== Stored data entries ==
┄┄┄┄┄┄
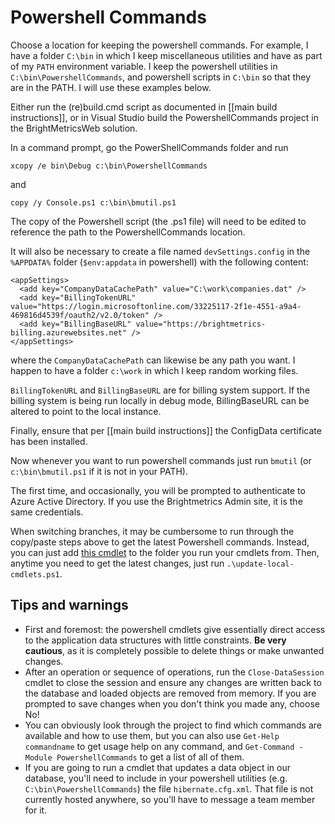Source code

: # Powershell Commands

Choose a location for keeping the powershell commands. For example, I have a folder `C:\bin` in which I keep miscellaneous utilities and have as part of my `PATH` environment variable. I keep the powershell utilities in `C:\bin\PowershellCommands`, and powershell scripts in `C:\bin` so that they are in the PATH. I will use these examples below.

Either run the \(re\)build.cmd script as documented in \[\[main build instructions\]\], or in Visual Studio build the PowershellCommands project in the BrightMetricsWeb solution.

In a command prompt, go the PowerShellCommands folder and run

```text
xcopy /e bin\Debug c:\bin\PowershellCommands
```

and

```text
copy /y Console.ps1 c:\bin\bmutil.ps1
```

The copy of the Powershell script \(the .ps1 file\) will need to be edited to reference the path to the PowershellCommands location.

It will also be necessary to create a file named `devSettings.config` in the `%APPDATA%` folder \(`$env:appdata` in powershell\) with the following content:

```text
<appSettings>
  <add key="CompanyDataCachePath" value="C:\work\companies.dat" />
  <add key="BillingTokenURL" value="https://login.microsoftonline.com/33225117-2f1e-4551-a9a4-469816d4539f/oauth2/v2.0/token" />
  <add key="BillingBaseURL" value="https://brightmetrics-billing.azurewebsites.net" />
</appSettings>
```

where the `CompanyDataCachePath` can likewise be any path you want. I happen to have a folder `c:\work` in which I keep random working files.

`BillingTokenURL` and `BillingBaseURL` are for billing system support. If the billing system is being run locally in debug mode, BillingBaseURL can be altered to point to the local instance.

Finally, ensure that per \[\[main build instructions\]\] the ConfigData certificate has been installed.

Now whenever you want to run powershell commands just run `bmutil` \(or `c:\bin\bmutil.ps1` if it is not in your PATH\).

The first time, and occasionally, you will be prompted to authenticate to Azure Active Directory. If you use the Brightmetrics Admin site, it is the same credentials.

When switching branches, it may be cumbersome to run through the copy/paste steps above to get the latest Powershell commands. Instead, you can just add [this cmdlet](https://github.com/brightmetrics/support/blob/main/Useful%20Powershell%20Scripts/update-local-cmdlets.ps1) to the folder you run your cmdlets from. Then, anytime you need to get the latest changes, just run `.\update-local-cmdlets.ps1`.

## Tips and warnings

* First and foremost: the powershell cmdlets give essentially direct access to the application data structures with little constraints.  **Be very cautious**, as it is completely possible to delete things or make unwanted changes.
* After an operation or sequence of operations, run the `Close-DataSession` cmdlet to close the session and ensure any changes are written back to the database and loaded objects are removed from memory.  If you are prompted to save changes when you don't think you made any, choose No!
* You can obviously look through the project to find which commands are available and how to use them, but you can also use `Get-Help commandname` to get usage help on any command, and `Get-Command -Module PowershellCommands` to get a list of all of them.
* If you are going to run a cmdlet that updates a data object in our database, you'll need to include in your powershell utilities \(e.g. `C:\bin\PowershellCommands`\) the file `hibernate.cfg.xml`. That file is not currently hosted anywhere, so you'll have to message a team member for it.

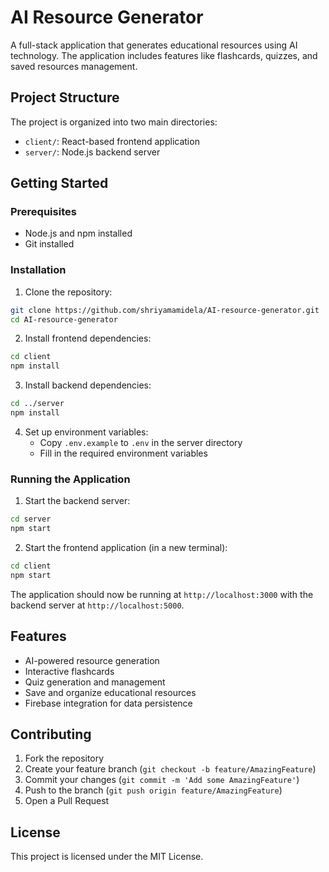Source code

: # AI Resource Generator

A full-stack application that generates educational resources using AI technology. The application includes features like flashcards, quizzes, and saved resources management.

## Project Structure

The project is organized into two main directories:

- `client/`: React-based frontend application
- `server/`: Node.js backend server

## Getting Started

### Prerequisites

- Node.js and npm installed
- Git installed

### Installation

1. Clone the repository:
```bash
git clone https://github.com/shriyamamidela/AI-resource-generator.git
cd AI-resource-generator
```

2. Install frontend dependencies:
```bash
cd client
npm install
```

3. Install backend dependencies:
```bash
cd ../server
npm install
```

4. Set up environment variables:
   - Copy `.env.example` to `.env` in the server directory
   - Fill in the required environment variables

### Running the Application

1. Start the backend server:
```bash
cd server
npm start
```

2. Start the frontend application (in a new terminal):
```bash
cd client
npm start
```

The application should now be running at `http://localhost:3000` with the backend server at `http://localhost:5000`.

## Features

- AI-powered resource generation
- Interactive flashcards
- Quiz generation and management
- Save and organize educational resources
- Firebase integration for data persistence

## Contributing

1. Fork the repository
2. Create your feature branch (`git checkout -b feature/AmazingFeature`)
3. Commit your changes (`git commit -m 'Add some AmazingFeature'`)
4. Push to the branch (`git push origin feature/AmazingFeature`)
5. Open a Pull Request

## License

This project is licensed under the MIT License.
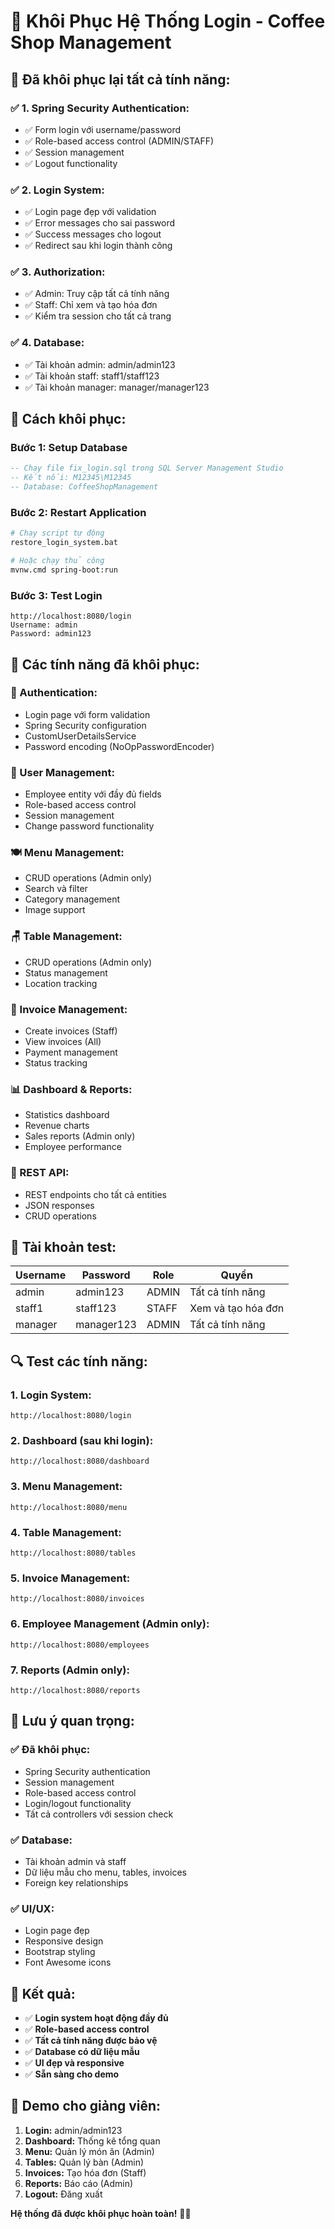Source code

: # 🔐 Khôi Phục Hệ Thống Login - Coffee Shop Management

## 🎯 Đã khôi phục lại tất cả tính năng:

### **✅ 1. Spring Security Authentication:**
- ✅ Form login với username/password
- ✅ Role-based access control (ADMIN/STAFF)
- ✅ Session management
- ✅ Logout functionality

### **✅ 2. Login System:**
- ✅ Login page đẹp với validation
- ✅ Error messages cho sai password
- ✅ Success messages cho logout
- ✅ Redirect sau khi login thành công

### **✅ 3. Authorization:**
- ✅ Admin: Truy cập tất cả tính năng
- ✅ Staff: Chỉ xem và tạo hóa đơn
- ✅ Kiểm tra session cho tất cả trang

### **✅ 4. Database:**
- ✅ Tài khoản admin: admin/admin123
- ✅ Tài khoản staff: staff1/staff123
- ✅ Tài khoản manager: manager/manager123

## 🚀 Cách khôi phục:

### **Bước 1: Setup Database**
```sql
-- Chạy file fix_login.sql trong SQL Server Management Studio
-- Kết nối: M12345\M12345
-- Database: CoffeeShopManagement
```

### **Bước 2: Restart Application**
```bash
# Chạy script tự động
restore_login_system.bat

# Hoặc chạy thủ công
mvnw.cmd spring-boot:run
```

### **Bước 3: Test Login**
```
http://localhost:8080/login
Username: admin
Password: admin123
```

## 🎯 Các tính năng đã khôi phục:

### **🔐 Authentication:**
- Login page với form validation
- Spring Security configuration
- CustomUserDetailsService
- Password encoding (NoOpPasswordEncoder)

### **👥 User Management:**
- Employee entity với đầy đủ fields
- Role-based access control
- Session management
- Change password functionality

### **🍽️ Menu Management:**
- CRUD operations (Admin only)
- Search và filter
- Category management
- Image support

### **🪑 Table Management:**
- CRUD operations (Admin only)
- Status management
- Location tracking

### **🧾 Invoice Management:**
- Create invoices (Staff)
- View invoices (All)
- Payment management
- Status tracking

### **📊 Dashboard & Reports:**
- Statistics dashboard
- Revenue charts
- Sales reports (Admin only)
- Employee performance

### **🔌 REST API:**
- REST endpoints cho tất cả entities
- JSON responses
- CRUD operations

## 🎯 Tài khoản test:

| Username | Password | Role | Quyền |
|----------|----------|------|-------|
| admin | admin123 | ADMIN | Tất cả tính năng |
| staff1 | staff123 | STAFF | Xem và tạo hóa đơn |
| manager | manager123 | ADMIN | Tất cả tính năng |

## 🔍 Test các tính năng:

### **1. Login System:**
```
http://localhost:8080/login
```

### **2. Dashboard (sau khi login):**
```
http://localhost:8080/dashboard
```

### **3. Menu Management:**
```
http://localhost:8080/menu
```

### **4. Table Management:**
```
http://localhost:8080/tables
```

### **5. Invoice Management:**
```
http://localhost:8080/invoices
```

### **6. Employee Management (Admin only):**
```
http://localhost:8080/employees
```

### **7. Reports (Admin only):**
```
http://localhost:8080/reports
```

## 🚨 Lưu ý quan trọng:

### **✅ Đã khôi phục:**
- Spring Security authentication
- Session management
- Role-based access control
- Login/logout functionality
- Tất cả controllers với session check

### **✅ Database:**
- Tài khoản admin và staff
- Dữ liệu mẫu cho menu, tables, invoices
- Foreign key relationships

### **✅ UI/UX:**
- Login page đẹp
- Responsive design
- Bootstrap styling
- Font Awesome icons

## 🎉 Kết quả:

- ✅ **Login system hoạt động đầy đủ**
- ✅ **Role-based access control**
- ✅ **Tất cả tính năng được bảo vệ**
- ✅ **Database có dữ liệu mẫu**
- ✅ **UI đẹp và responsive**
- ✅ **Sẵn sàng cho demo**

## 📱 Demo cho giảng viên:

1. **Login:** admin/admin123
2. **Dashboard:** Thống kê tổng quan
3. **Menu:** Quản lý món ăn (Admin)
4. **Tables:** Quản lý bàn (Admin)
5. **Invoices:** Tạo hóa đơn (Staff)
6. **Reports:** Báo cáo (Admin)
7. **Logout:** Đăng xuất

**Hệ thống đã được khôi phục hoàn toàn!** 🔐✨ 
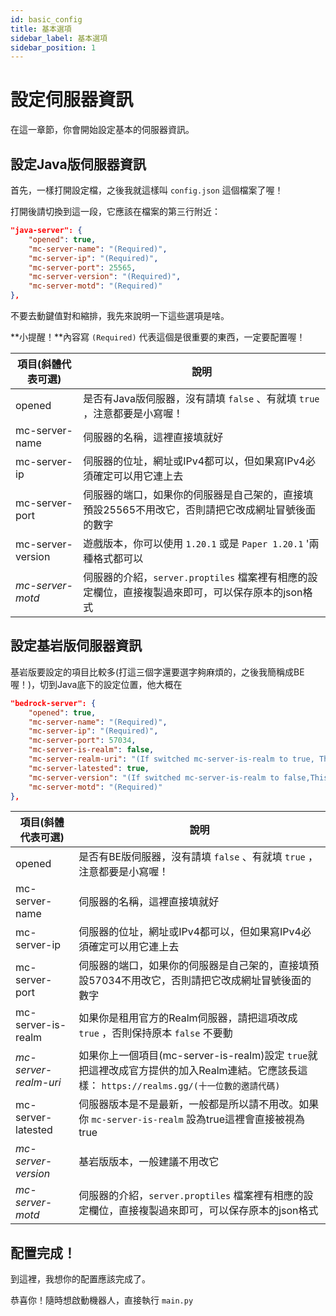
 ```yaml
---
id: basic_config
title: 基本選項
sidebar_label: 基本選項
sidebar_position: 1
---
```


# 設定伺服器資訊

在這一章節，你會開始設定基本的伺服器資訊。

## 設定Java版伺服器資訊

首先，一樣打開設定檔，之後我就這樣叫 `config.json` 這個檔案了喔！

打開後請切換到這一段，它應該在檔案的第三行附近：

```json title=config.json
"java-server": {
    "opened": true,
    "mc-server-name": "(Required)",
    "mc-server-ip": "(Required)",
    "mc-server-port": 25565,
    "mc-server-version": "(Required)",
    "mc-server-motd": "(Required)"
},
```

不要去動鍵值對和縮排，我先來說明一下這些選項是啥。

**小提醒！**內容寫 `(Required)` 代表這個是很重要的東西，一定要配置喔！

| 項目(斜體代表可選) | 說明 |
|---|---|
| opened | 是否有Java版伺服器，沒有請填 `false` 、有就填 `true` ，注意都要是小寫喔！ |
| mc-server-name | 伺服器的名稱，這裡直接填就好 |
| mc-server-ip | 伺服器的位址，網址或IPv4都可以，但如果寫IPv4必須確定可以用它連上去 |
| mc-server-port | 伺服器的端口，如果你的伺服器是自己架的，直接填預設25565不用改它，否則請把它改成網址冒號後面的數字 |
| mc-server-version | 遊戲版本，你可以使用 `1.20.1` 或是 `Paper 1.20.1` '兩種格式都可以 |
| *mc-server-motd* | 伺服器的介紹，`server.proptiles` 檔案裡有相應的設定欄位，直接複製過來即可，可以保存原本的json格式 |

## 設定基岩版伺服器資訊

基岩版要設定的項目比較多(打這三個字還要選字夠麻煩的，之後我簡稱成BE喔！)，切到Java底下的設定位置，他大概在

```json title=config.json
"bedrock-server": {
    "opened": true,
    "mc-server-name": "(Required)",
    "mc-server-ip": "(Required)",
    "mc-server-port": 57034,
    "mc-server-is-realm": false,
    "mc-server-realm-uri": "(If switched mc-server-is-realm to true, This is Required)",
    "mc-server-latested": true,
    "mc-server-version": "(If switched mc-server-is-realm to false,This is Required)",
    "mc-server-motd": "(Required)"
},
```

| 項目(斜體代表可選) | 說明 |
|---|---|
| opened | 是否有BE版伺服器，沒有請填 `false` 、有就填 `true` ，注意都要是小寫喔！ |
| mc-server-name | 伺服器的名稱，這裡直接填就好 |
| mc-server-ip | 伺服器的位址，網址或IPv4都可以，但如果寫IPv4必須確定可以用它連上去 |
| mc-server-port | 伺服器的端口，如果你的伺服器是自己架的，直接填預設57034不用改它，否則請把它改成網址冒號後面的數字 |
| mc-server-is-realm | 如果你是租用官方的Realm伺服器，請把這項改成 `true` ，否則保持原本 `false` 不要動 |
| *mc-server-realm-uri* | 如果你上一個項目(mc-server-is-realm)設定 `true`就把這裡改成官方提供的加入Realm連結。它應該長這樣： `https://realms.gg/(十一位數的邀請代碼)` |
| mc-server-latested | 伺服器版本是不是最新，一般都是所以請不用改。如果你 `mc-server-is-realm` 設為true這裡會直接被視為true |
| *mc-server-version* | 基岩版版本，一般建議不用改它 |
| *mc-server-motd* | 伺服器的介紹，`server.proptiles` 檔案裡有相應的設定欄位，直接複製過來即可，可以保存原本的json格式 |

## 配置完成！

到這裡，我想你的配置應該完成了。

恭喜你！隨時想啟動機器人，直接執行 `main.py`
┄┄┄┄┄┄
== Problem requirements ==
Set down again, exactly, every line above from the one with "When switching branches, it" down to the one with "AI Resource Generator", both ends included. No pictures, and nothing else.

== Response box ==
When switching branches, it may be cumbersome to run through the copy/paste steps above to get the latest Powershell commands. Instead, you can just add [this cmdlet](https://github.com/brightmetrics/support/blob/main/Useful%20Powershell%20Scripts/update-local-cmdlets.ps1) to the folder you run your cmdlets from. Then, anytime you need to get the latest changes, just run `.\update-local-cmdlets.ps1`.

## Tips and warnings

* First and foremost: the powershell cmdlets give essentially direct access to the application data structures with little constraints.  **Be very cautious**, as it is completely possible to delete things or make unwanted changes.
* After an operation or sequence of operations, run the `Close-DataSession` cmdlet to close the session and ensure any changes are written back to the database and loaded objects are removed from memory.  If you are prompted to save changes when you don't think you made any, choose No!
* You can obviously look through the project to find which commands are available and how to use them, but you can also use `Get-Help commandname` to get usage help on any command, and `Get-Command -Module PowershellCommands` to get a list of all of them.
* If you are going to run a cmdlet that updates a data object in our database, you'll need to include in your powershell utilities \(e.g. `C:\bin\PowershellCommands`\) the file `hibernate.cfg.xml`. That file is not currently hosted anywhere, so you'll have to message a team member for it.

Source code

: # AI Resource Generator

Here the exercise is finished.